Introduced in version 1.0.0.

# Common config fields, showing default values
input:
label: ""
gcp_cloud_storage:
bucket: "" # No default (required)
prefix: ""
scanner:
to_the_end: {}

Metadata

This input adds the following metadata fields to each message:

- gcs_key
- gcs_bucket
- gcs_last_modified
- gcs_last_modified_unix
- gcs_content_type
- gcs_content_encoding
- All user defined metadata

You can access these metadata fields using function interpolation.

Credentials

By default Bento will use a shared credentials file when connecting to GCP services.
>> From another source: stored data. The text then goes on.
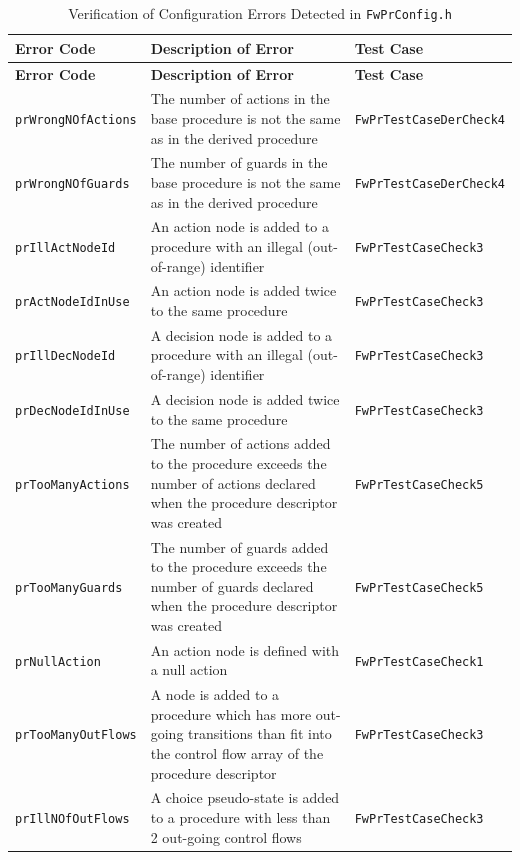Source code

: \documentclass[requirements]{../fwprofile}
\begin{document}
\begin{longtable}{|p{3cm}|p{3.7cm}|p{4.5cm}|}
\caption{Verification of Configuration Errors Detected in \texttt{FwPrConfig.h}}
\label{tab:PR_Config_Error} \\
\hline
\rowcolor{gray}
\textbf{Error Code} & \textbf{Description of Error} & \textbf{Test Case} \\
\hline
\endfirsthead
\rowcolor{gray}
\textbf{Error Code} & \textbf{Description of Error} & \textbf{Test Case} \\
\hline
\endhead
\texttt{prWrongNOfActions} & The number of actions in the base procedure is not the same as in the derived procedure & \texttt{FwPrTestCaseDerCheck4} \\
\hline
\texttt{prWrongNOfGuards} & The number of guards in the base procedure is not the same as in the derived procedure & \texttt{FwPrTestCaseDerCheck4} \\
\hline
\texttt{prIllActNodeId} & An action node is added to a procedure with an illegal (out-of-range) identifier & \texttt{FwPrTestCaseCheck3} \\
\hline
\texttt{prActNodeIdInUse} & An action node is added twice to the same procedure & \texttt{FwPrTestCaseCheck3} \\
\hline
\texttt{prIllDecNodeId} & A decision node is added to a procedure with an illegal (out-of-range) identifier & \texttt{FwPrTestCaseCheck3} \\
\hline
\texttt{prDecNodeIdInUse} & A decision node is added twice to the same procedure & \texttt{FwPrTestCaseCheck3} \\
\hline
\texttt{prTooManyActions} & The number of actions added to the procedure exceeds the number of actions declared when the procedure descriptor was created & \texttt{FwPrTestCaseCheck5} \\
\hline
\texttt{prTooManyGuards} & The number of guards added to the procedure exceeds the number of guards declared when the procedure descriptor was created & \texttt{FwPrTestCaseCheck5} \\
\hline
\texttt{prNullAction} & An action node is defined with a null action & \texttt{FwPrTestCaseCheck1} \\
\hline
\texttt{prTooManyOutFlows} & A node is added to a procedure which has more out-going transitions than fit into the control flow array of the procedure descriptor & \texttt{FwPrTestCaseCheck3} \\
\hline
\texttt{prIllNOfOutFlows} & A choice pseudo-state is added to a procedure with less than 2 out-going control flows & \texttt{FwPrTestCaseCheck3} \\

\end{longtable}
\end{document}
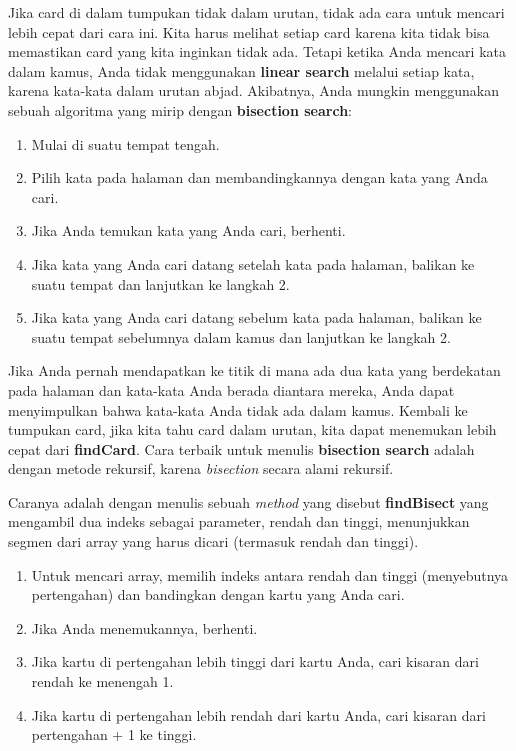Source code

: \documentclass[12pt,b5paper,openright,twoside]{book}
\begin{document}
\noindent Jika card di dalam tumpukan tidak dalam urutan, tidak ada cara untuk mencari lebih cepat dari cara ini. Kita harus melihat setiap card karena kita tidak bisa memastikan card yang kita inginkan tidak ada. Tetapi ketika Anda mencari kata dalam kamus, Anda tidak menggunakan \textbf{linear search} melalui setiap kata, karena kata-kata dalam urutan abjad. Akibatnya, Anda mungkin menggunakan sebuah algoritma yang mirip dengan \textbf{bisection search}:
\begin{enumerate}
    \item Mulai di suatu tempat tengah.
    \item Pilih kata pada halaman dan membandingkannya dengan kata yang Anda cari.
    \item Jika Anda temukan kata yang Anda cari, berhenti.
    \item Jika kata yang Anda cari datang setelah kata pada halaman, balikan ke suatu tempat dan lanjutkan ke langkah 2.
    \item Jika kata yang Anda cari datang sebelum kata pada halaman, balikan ke suatu tempat sebelumnya dalam kamus dan lanjutkan ke langkah 2.
\end{enumerate}

\noindent Jika Anda pernah mendapatkan ke titik di mana ada dua kata yang berdekatan pada halaman dan kata-kata Anda berada diantara mereka, Anda dapat menyimpulkan bahwa kata-kata Anda tidak ada dalam kamus.
Kembali ke tumpukan card, jika kita tahu card dalam urutan, kita dapat menemukan lebih cepat dari \textbf{findCard}. Cara terbaik untuk menulis \textbf{bisection search} adalah dengan metode rekursif, karena \textit{bisection} secara alami rekursif.

\noindent Caranya adalah dengan menulis sebuah \textit{method} yang disebut \textbf{findBisect} yang mengambil dua indeks sebagai parameter, rendah dan tinggi, menunjukkan segmen dari array yang harus dicari (termasuk rendah dan tinggi).
\begin{enumerate}
    \item Untuk mencari array, memilih indeks antara rendah dan tinggi (menyebutnya pertengahan) dan bandingkan dengan kartu yang Anda cari.
    \item Jika Anda menemukannya, berhenti.
    \item Jika kartu di pertengahan lebih tinggi dari kartu Anda, cari kisaran dari rendah ke menengah 1.
    \item Jika kartu di pertengahan lebih rendah dari kartu Anda, cari kisaran dari pertengahan + 1 ke tinggi.
\end{enumerate}
\end{document}
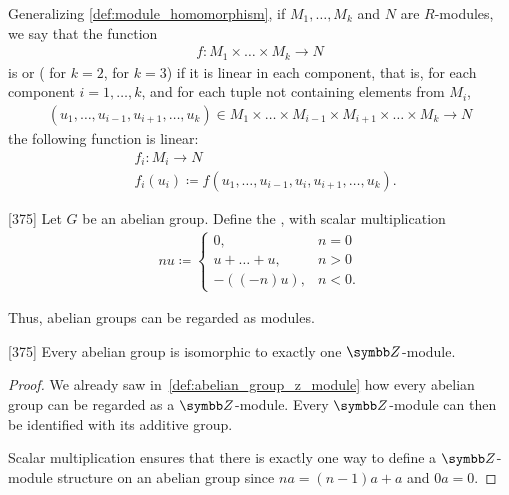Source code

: \begin{definition}\label{def:multilinear_function}
  Generalizing \cref{def:module_homomorphism}, if \( M_1, \ldots, M_k \) and \( N \) are \( R \)-modules, we say that the function
  \begin{align*}
    f: M_1 \times \ldots \times M_k \to N
  \end{align*}
  is  or  ( for \( k = 2 \),  for \( k = 3 \)) if it is linear in each component, that is, for each component \( i = 1, \ldots, k \), and for each tuple not containing elements from \( M_i \),
  \begin{align*}
    (u_1, \ldots, u_{i-1}, u_{i+1}, \ldots, u_k) \in M_1 \times \ldots \times M_{i-1} \times M_{i+1} \times \ldots \times M_k \to N
  \end{align*}
  the following function is linear:
  \begin{align*}
    &f_i: M_i \to N \\
    &f_i(u_i) \coloneqq f(u_1, \ldots, u_{i-1}, u_i, u_{i+1}, \ldots, u_k).
  \end{align*}
\end{definition}

\begin{definition}\label{def:abelian_group_z_module}\cite{Knapp2016BAlg}[375]
  Let \( G \) be an abelian group. Define the , with scalar multiplication
  \begin{align*}
    nu \coloneqq \begin{cases}
      0, &n = 0 \\
      u + \ldots + u, &n > 0 \\
      -((-n)u), &n < 0.
    \end{cases}
  \end{align*}

  Thus, abelian groups can be regarded as modules.
\end{definition}

\begin{proposition}\label{thm:abelian_group_iff_z_module}\cite{Knapp2016BAlg}[375]
  Every abelian group is isomorphic to exactly one \( \BB{Z} \)-module.
\end{proposition}
\begin{proof}
  We already saw in~\cref{def:abelian_group_z_module} how every abelian group can be regarded as a \( \BB{Z} \)-module. Every \( \BB{Z} \)-module can then be identified with its additive group.

  Scalar multiplication ensures that there is exactly one way to define a \( \BB{Z} \)-module structure on an abelian group since \( na = (n-1)a + a \) and \( 0a = 0 \).
\end{proof}


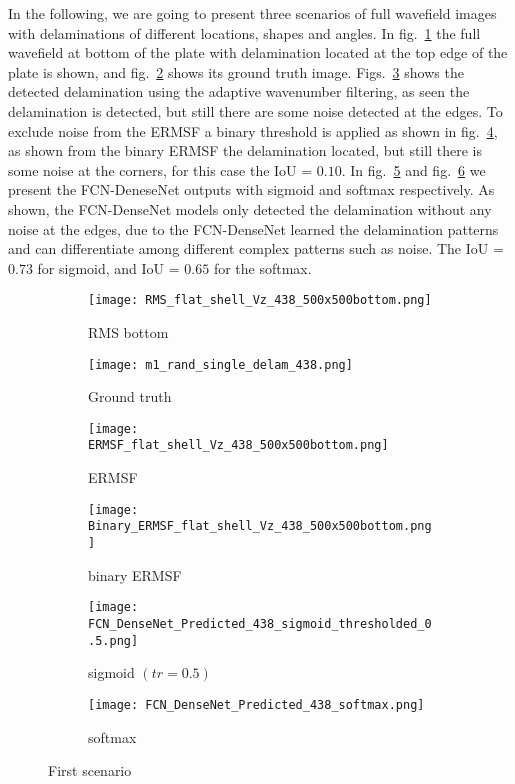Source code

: 	In the following, we are going to present three scenarios of full wavefield images with delaminations of different locations, shapes and angles.
	In fig.~\ref{fig:RMS_flat_shell_Vz_438} the full wavefield at bottom of the plate with delamination located at the top edge of the plate is shown, and fig.~\ref{fig:m1_rand_single_delam_438} shows its ground truth image. 
	Figs.~\ref{fig:ERMSF_flat_shell_Vz_438} shows the detected delamination using the adaptive wavenumber filtering, as seen the delamination is detected, but still there are some noise detected at the edges. 
	To exclude noise from the ERMSF a binary threshold is applied as shown in fig.~\ref{fig:Binary_ERMSF_flat_shell_Vz_438}, as shown from the binary ERMSF the delamination located, but still there is some noise at the corners, for this case the IoU = \(0.10\).
	In fig.~\ref{fig:predict_438_sigmoid_tr_0.5} and fig.~\ref{fig:predict_438_softmax} we present the FCN-DeneseNet outputs with sigmoid and softmax respectively.
	As shown, the FCN-DenseNet models only detected the delamination without any noise at the edges, due to the FCN-DenseNet learned the delamination patterns and can differentiate among different complex patterns such as noise.   
	The IoU = \(0.73\) for sigmoid, and IoU = \(0.65\) for the softmax.
	\begin{figure} [H]
		\centering
		\begin{subfigure}[b]{0.47\textwidth}
			\centering
			\texttt{[image: RMS\_flat\_shell\_Vz\_438\_500x500bottom.png]}
			\caption{RMS bottom}
			\label{fig:RMS_flat_shell_Vz_438}
		\end{subfigure}
		\hfill
			\begin{subfigure}[b]{0.47\textwidth}
			\centering
			\texttt{[image: m1\_rand\_single\_delam\_438.png]}
			\caption{Ground truth}
			\label{fig:m1_rand_single_delam_438}
		\end{subfigure}
		\hfill
		\begin{subfigure}[b]{0.47\textwidth}
			\centering
			\texttt{[image: ERMSF\_flat\_shell\_Vz\_438\_500x500bottom.png]}
			\caption{ERMSF}
			\label{fig:ERMSF_flat_shell_Vz_438}
		\end{subfigure}
		\hfill
		\begin{subfigure}[b]{0.47\textwidth}
			\centering
			\texttt{[image: Binary\_ERMSF\_flat\_shell\_Vz\_438\_500x500bottom.png]}
			\caption{binary ERMSF}
			\label{fig:Binary_ERMSF_flat_shell_Vz_438}
		\end{subfigure}
		\hfill
		\begin{subfigure}[b]{0.47\textwidth}
			\centering
		\texttt{[image: FCN\_DenseNet\_Predicted\_438\_sigmoid\_thresholded\_0.5.png]}
		\caption{sigmoid \((tr = 0.5)\)}
		\label{fig:predict_438_sigmoid_tr_0.5}
		\end{subfigure}
		\hfill
		\begin{subfigure}[b]{0.47\textwidth}
			\centering
			\texttt{[image: FCN\_DenseNet\_Predicted\_438\_softmax.png]}
			\caption{softmax}
			\label{fig:predict_438_softmax}
		\end{subfigure}
		\caption{First scenario}
		\label{fig:RMS438}
	\end{figure} 
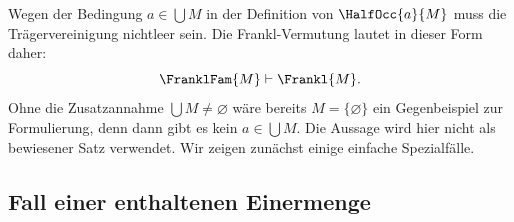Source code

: \documentclass[main.tex]{subfiles}
\begin{document}
\begin{tabproof}
\end{tabproof}

\begin{tabproof}
\end{tabproof}

Wegen der Bedingung \(a\in\bigcup M\) in der Definition von
\(\HalfOcc{a}{M}\) muss die Trägervereinigung nichtleer sein. Die
Frankl-Vermutung lautet in dieser Form daher:
\[
  \FranklFam{M}\vdash \Frankl{M}.
\]
Ohne die Zusatzannahme \(\bigcup M\neq\varnothing\) wäre bereits
\(M=\{\varnothing\}\) ein Gegenbeispiel zur Formulierung, denn dann gibt es
kein \(a\in\bigcup M\). Die Aussage wird hier nicht als bewiesener Satz
verwendet. Wir zeigen zunächst einige einfache Spezialfälle.

\subsection{Fall einer enthaltenen Einermenge}

\begin{tabproof}
\end{tabproof}
\end{document}
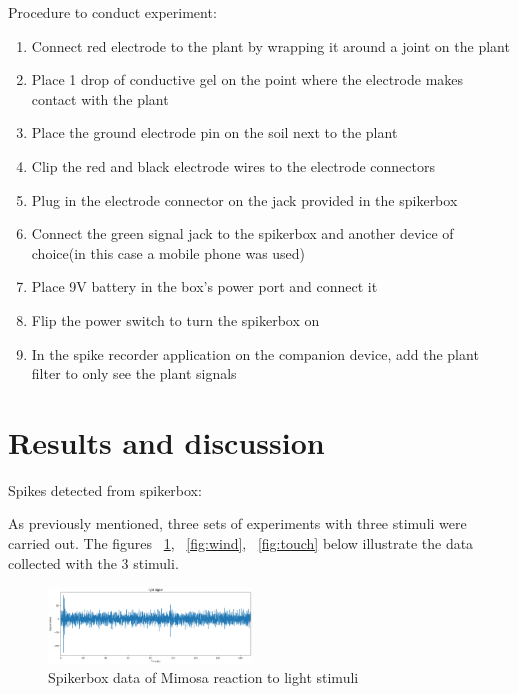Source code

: \documentclass[conference]{IEEEtran}
\begin{document}
    Procedure to conduct experiment:
\begin{enumerate}
   \item  Connect red electrode to the plant by wrapping it around a joint on the plant
   \item  Place 1 drop of conductive gel on the point where the electrode makes contact with the plant
   \item  Place the ground electrode pin on the soil next to the plant
   \item  Clip the red and black electrode wires to the electrode connectors
   \item  Plug in the electrode connector on the jack provided in the spikerbox
   \item  Connect the green signal jack to the spikerbox and another device of choice(in this case a mobile phone was used)
   \item  Place 9V battery in the box’s power port and connect it
   \item  Flip the power switch to turn the spikerbox on
   \item  In the spike recorder application on the companion device, add the plant filter to only see the plant signals
\end{enumerate}

\section{Results and discussion}

Spikes detected from spikerbox:

As previously mentioned, three sets of experiments with three stimuli 
were carried out. The figures ~\ref{fig:light}, ~\ref{fig:wind}, ~\ref{fig:touch} 
below illustrate the data collected with the 3 stimuli.

\begin{figure}[H]
    \begin{center}
        \includegraphics[width=0.48\textwidth]{light}
    \end{center}
    \vspace{-\baselineskip}
    \caption{Spikerbox data of Mimosa reaction to light stimuli}\label{fig:light}
\end{figure}
\end{document}
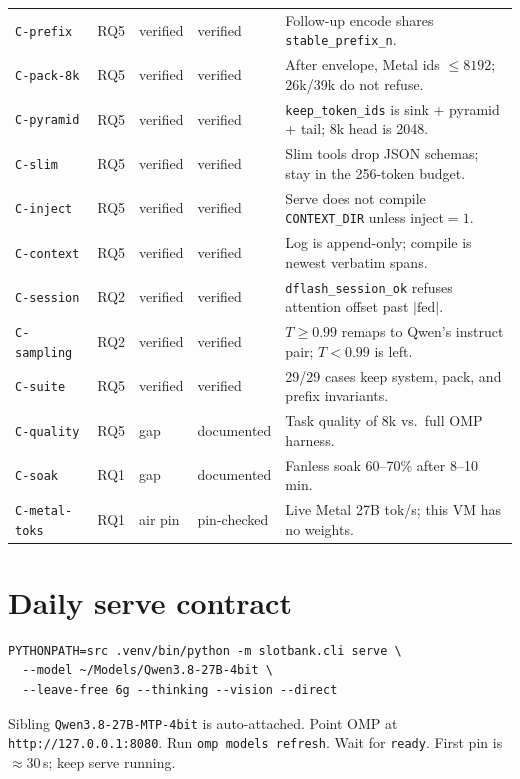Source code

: {\begin{longtable}{@{}llllp{6.6cm}@{}}
\texttt{C-prefix} & RQ5 & verified & verified & Follow-up encode shares \texttt{stable\_prefix\_n}. \\
\texttt{C-pack-8k} & RQ5 & verified & verified & After envelope, Metal ids $\le 8192$; 26k/39k do not refuse. \\
\texttt{C-pyramid} & RQ5 & verified & verified & \texttt{keep\_token\_ids} is sink + pyramid + tail; 8k head is 2048. \\
\texttt{C-slim} & RQ5 & verified & verified & Slim tools drop JSON schemas; stay in the 256-token budget. \\
\texttt{C-inject} & RQ5 & verified & verified & Serve does not compile \texttt{CONTEXT\_DIR} unless inject${=}1$. \\
\texttt{C-context} & RQ5 & verified & verified & Log is append-only; compile is newest verbatim spans. \\
\texttt{C-session} & RQ2 & verified & verified & \texttt{dflash\_session\_ok} refuses attention offset past $|\mathrm{fed}|$. \\
\texttt{C-sampling} & RQ2 & verified & verified & $T\ge 0.99$ remaps to Qwen's instruct pair; $T<0.99$ is left. \\
\texttt{C-suite} & RQ5 & verified & verified & 29/29 cases keep system, pack, and prefix invariants. \\
\texttt{C-quality} & RQ5 & gap & documented & Task quality of 8k vs.\ full OMP harness. \\
\texttt{C-soak} & RQ1 & gap & documented & Fanless soak 60--70\% after 8--10 min. \\
\texttt{C-metal-toks} & RQ1 & air pin & pin-checked & Live Metal 27B tok/s; this VM has no weights. \\
\bottomrule
\end{longtable}
}

\section{Daily serve contract}
\label{app:serve}

\begin{verbatim}
PYTHONPATH=src .venv/bin/python -m slotbank.cli serve \
  --model ~/Models/Qwen3.8-27B-4bit \
  --leave-free 6g --thinking --vision --direct
\end{verbatim}

Sibling \texttt{Qwen3.8-27B-MTP-4bit} is auto-attached. Point OMP at \texttt{http://127.0.0.1:8080}. Run \texttt{omp models refresh}. Wait for \texttt{ready}. First pin is $\approx 30$\,s; keep serve running.

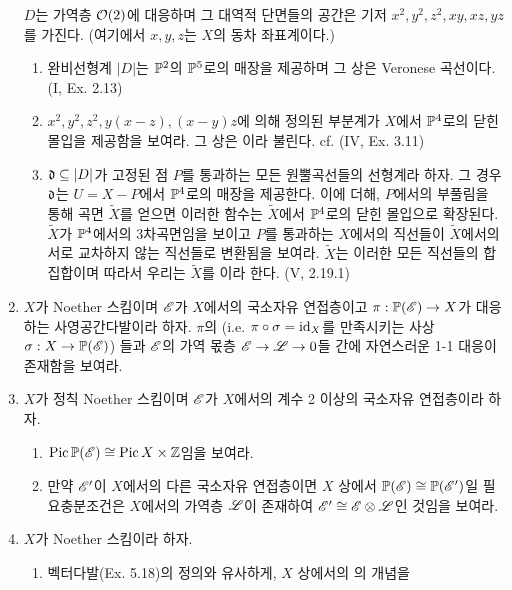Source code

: \begin{enumerate}[label=\tb{7.\arabic*.},itemindent=0mm,itemsep=4mm]
		$D$는 가역층 $\mathcal{O}(2)$에 대응하며 그 대역적 단면들의 공간은 기저 $x^2,y^2,z^2,xy,xz,yz$를 가진다.
		(여기에서 $x,y,z$는 $X$의 동차 좌표계이다.)
		\begin{enumerate}[label=(\alph*)]
			\item 완비선형계 $|D|$는 $\mathbb{P}^2$의 $\mathbb{P}^5$로의 매장을 제공하며 그 상은 Veronese 곡선이다. (I, Ex. 2.13)
			\item $x^2,y^2,z^2,y(x-z),(x-y)z$에 의해 정의된 부분계가 $X$에서 $\mathbb{P}^4$로의 닫힌 몰입을 제공함을 보여라.
			그 상은 이라 불린다. cf. (IV, Ex. 3.11)
			\item $\mathfrak{d}\subseteq|D|$가 고정된 점 $P$를 통과하는 모든 원뿔곡선들의 선형계라 하자.
			그 경우 $\mathfrak{d}$는 $U=X-P$에서 $\mathbb{P}^4$로의 매장을 제공한다.
			이에 더해, $P$에서의 부풀림을 통해 곡면 $\tilde X$를 얻으면 이러한 함수는 $\tilde X$에서 $\mathbb{P}^4$로의 닫힌 몰입으로 확장된다.
			$\tilde X$가 $\mathbb{P}^4$에서의 3차곡면임을 보이고 $P$를 통과하는 $X$에서의 직선들이
			$\tilde X$에서의 서로 교차하지 않는 직선들로 변환됨을 보여라.
			$\tilde X$는 이러한 모든 직선들의 합집합이며 따라서 우리는 $\tilde X$를 이라 한다. (V, 2.19.1)
		\end{enumerate}
		\item $X$가 Noether 스킴이며 $\mathscr{E}$가 $X$에서의 국소자유 연접층이고 $\pi:\mathbb{P}(\mathscr{E})\rightarrow X$가 대응하는 사영공간다발이라 하자.
		$\pi$의 (i.e. $\pi\circ\sigma=\mathrm{id}_X$를 만족시키는 사상 $\sigma:X\rightarrow\mathbb{P}(\mathscr{E})$)%
		들과 $\mathscr{E}$의 가역 몫층 $\mathscr{E}\rightarrow\mathscr{L}\rightarrow 0$들 간에 자연스러운 1-1 대응이 존재함을 보여라.
		\item $X$가 정칙 Noether 스킴이며 $\mathscr{E}$가 $X$에서의 계수 2 이상의 국소자유 연접층이라 하자.
		\begin{enumerate}[label=(\alph*)]
			\item $\operatorname{Pic}\mathbb{P}(\mathscr{E})\cong\operatorname{Pic} X\times\mathbb Z$임을 보여라.
			\item 만약 $\mathscr{E}'$이 $X$에서의 다른 국소자유 연접층이면 $X$ 상에서 $\mathbb{P}(\mathscr{E})\cong\mathbb{P}(\mathscr{E}')$일 필요충분조건은
			$X$에서의 가역층 $\mathscr{L}$이 존재하여 $\mathscr{E}'\cong\mathscr{E}\otimes\mathscr{L}$인 것임을 보여라.
		\end{enumerate}
		\item {} $X$가 Noether 스킴이라 하자.
		\begin{enumerate}[label=(\alph*)]
			\item 벡터다발(Ex. 5.18)의 정의와 유사하게, $X$ 상에서의 의 개념을

\end{enumerate}
\end{enumerate}
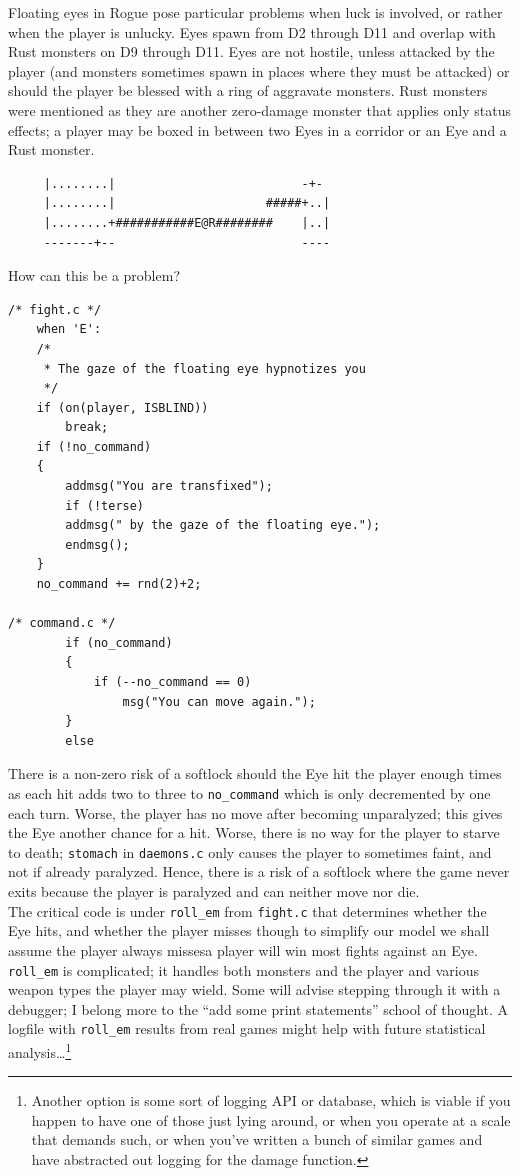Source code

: \documentclass[12pt,a4paper]{article}
\begin{document}
Floating eyes in Rogue pose particular problems when luck is involved,
or rather when the player is unlucky. Eyes spawn from D2 through D11 and
overlap with Rust monsters on D9 through D11. Eyes are not hostile,
unless attacked by the player (and monsters sometimes spawn in places
where they must be attacked) or should the player be blessed with a ring
of aggravate monsters. Rust monsters were mentioned as they are another
zero-damage monster that applies only status effects; a player may be
boxed in between two Eyes in a corridor or an Eye and a Rust monster.

\begin{verbatim}
     |........|                          -+-
     |........|                     #####+..|
     |........+###########E@R########    |..|
     -------+--                          ----
\end{verbatim}

How can this be a problem?

\begin{verbatim}
/* fight.c */
    when 'E':
	/*
	 * The gaze of the floating eye hypnotizes you
	 */
	if (on(player, ISBLIND))
	    break;
	if (!no_command)
	{
	    addmsg("You are transfixed");
	    if (!terse)
		addmsg(" by the gaze of the floating eye.");
	    endmsg();
	}
	no_command += rnd(2)+2;

/* command.c */
        if (no_command)
        {
            if (--no_command == 0)
                msg("You can move again.");
        }
        else
\end{verbatim}

There is a non-zero risk of a softlock should the Eye hit the player
enough times as each hit adds two to three to \texttt{no\_command} which
is only decremented by one each turn. Worse, the player has no move
after becoming unparalyzed; this gives the Eye another chance for a hit.
Worse, there is no way for the player to starve to death;
\texttt{stomach} in \texttt{daemons.c} only causes the player to
sometimes faint, and not if already paralyzed. Hence, there is a risk of
a softlock where the game never exits because the player is paralyzed
and can neither move nor die. \\

The critical code is under \texttt{roll\_em} from \texttt{fight.c} that
determines whether the Eye hits, and whether the player misses though to
simplify our model we shall assume the player always misses\textendash a
player will win most fights against an Eye. \texttt{roll\_em} is
complicated; it handles both monsters and the player and various weapon
types the player may wield. Some will advise stepping through it with a
debugger; I belong more to the ``add some print statements'' school of
thought. A logfile with \texttt{roll\_em} results from real games might
help with future statistical analysis\ldots\footnote{Another option is
some sort of logging API or database, which is viable if you happen to
have one of those just lying around, or when you operate at a scale that
demands such, or when you've written a bunch of similar games and
have abstracted out logging for the damage function.}
\end{document}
You can find out more in this document.

Fields

bucket

The name of the bucket from which to download objects.

Type: string

prefix

An optional path prefix, if set only objects with the prefix are consumed.

Type: string
Default: ""

scanner

The scanner by which the stream of bytes consumed will be broken out into individual messages. Scanners are useful for processing large sources of data without holding the entirety of it within memory. For example, the csv scanner allows you to process individual CSV rows without loading the entire CSV file in memory at once.

Type: scanner
Default: {"to_the_end":{}}
Requires version 1.0.0 or newer

delete_objects

Whether to delete downloaded objects from the bucket once they are processed.

Type: bool
Default: false